Praise for Understanding E-Carceration:
"Kilgore presents a devastating critique of policy tools like electronic monitoring that masquerade as meaningful alternatives to incarceration but offer little hope for a more just and humane future. There is a more promising way forward and this necessary and insightful book helps us to see the path more clearly."
–Michelle Alexander, author of The New Jim Crow
"Essential reading. A powerful precautionary tale about how big data and technology can undermine the kind of society we want to build."
–Elizabeth Hinton, author of From the War on Poverty to the War on Crime and America on Fire
"Uncovers the truth behind the digital smokescreen, revealing how the intimate details of people's lives are devoured, digested, and used to deepen social control in the name of public safety and prison reform."
–Ruha Benjamin, professor of African American studies at Princeton University and founding director of the IDA B. WELLS Just Data Lab
"Kilgore warns us that the surveillance state is forever upgrading tech to expand its reach. He carefully explains the harms of carceral technology and invites us to work for an abolitionist future."

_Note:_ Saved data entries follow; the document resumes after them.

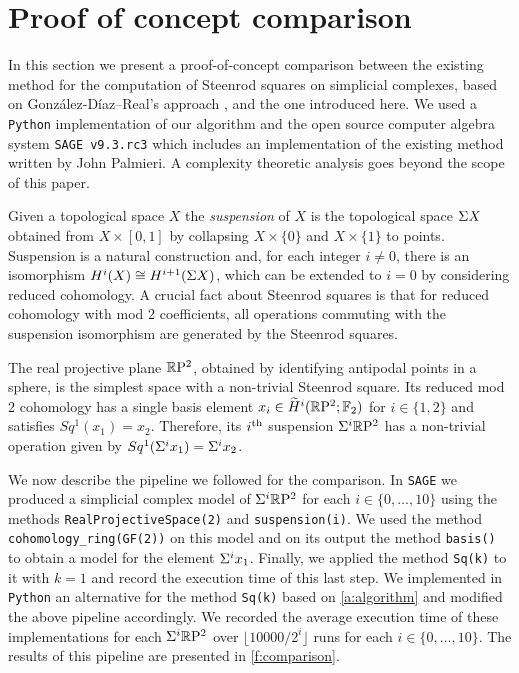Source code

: 
\section{Proof of concept comparison} \label{s:comparison}

In this section we present a proof-of-concept comparison between the existing method for the computation of Steenrod squares on simplicial complexes, based on Gonz\'alez-D\'iaz--Real's approach \cite[Corollary 3.2]{gonzalez-diaz1999steenrod}, and the one introduced here.
We used a \verb|Python| implementation of our algorithm and the open source computer algebra system \verb|SAGE v9.3.rc3| \cite{sagemath} which includes an implementation of the existing method written by John Palmieri.
A complexity theoretic analysis goes beyond the scope of this paper.

Given a topological space $X$ the \textit{suspension} of $X$ is the topological space $\Sigma X$ obtained from $X \times [0,1]$ by collapsing $X \times \{0\}$ and $X \times \{1\}$ to points.
Suspension is a natural construction and, for each integer $i \neq 0$, there is an isomorphism $H^i(X) \cong H^{i+1}(\Sigma X)$, which can be extended to $i = 0$ by considering reduced cohomology.
A crucial fact about Steenrod squares is that for reduced cohomology with mod 2 coefficients, all operations commuting with the suspension isomorphism are generated by the Steenrod squares.

The real projective plane $\mathbb{R}\mathrm{P}^2$, obtained by identifying antipodal points in a sphere, is the simplest space with a non-trivial Steenrod square.
Its reduced mod 2 cohomology has a single basis element $x_i \in \widetilde{H}^i(\mathbb{R}\mathrm{P}^2; {\mathbb{F}_2})$ for $i \in \{1, 2\}$ and satisfies $Sq^1(x_1) = x_2$.
Therefore, its $i^{\mathrm{th}}$ suspension $\Sigma^i \mathbb{R}\mathrm{P}^2$ has a non-trivial operation given by $Sq^1(\Sigma^i x_1) = \Sigma^i x_2$.

We now describe the pipeline we followed for the comparison.
In \verb|SAGE| we produced a simplicial complex model of $\Sigma^i \mathbb{R}\mathrm{P}^2$ for each $i \in \{0, \dots, 10\}$ using the methods \verb|RealProjectiveSpace(2)| and \verb|suspension(i)|.
We used the method \verb|cohomology_ring(GF(2))| on this model and on its output the method \verb|basis()| to obtain a model for the element $\Sigma^i x_1$.
Finally, we applied the method \verb|Sq(k)| to it with $k=1$ and record the execution time of this last step.
We implemented in \verb|Python| an alternative for the method \verb|Sq(k)| based on \cref{a:algorithm} and modified the above pipeline accordingly.
We recorded the average execution time of these implementations for each $\Sigma^i \mathbb{R}\mathrm{P}^2$ over $\lfloor 10000/2^i \rfloor$ runs for each $i \in \{0, \dots, 10\}$.
The results of this pipeline are presented in \cref{f:comparison}.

–Naomi Murakawa, associate professor of African American studies at Princeton University
"An incisive, thoroughly researched, and utterly frightening investigation into how technology, posing as reform, is expanding our prison nation into systems of hybrid punishment."
–Victoria Law, author of Prison by Any Other Name and "Prisons Make us Safer" And 20 Other Myths about Mass Incarceration
"Kilgore's straightforward prose and clear explanations expose the police state's relentless expansion into every corner of vulnerable lives. Who pays? Who benefits? Read this book."
–Ruth Wilson Gilmore, author of Change Everything and Golden Gulag
"When I introduced the term e-carceration in 2015, I never imagined the extent to which technology would expand mass incarceration. James Kilgore did. This book offers a re-imagined future for civil rights and abolition in a digital age."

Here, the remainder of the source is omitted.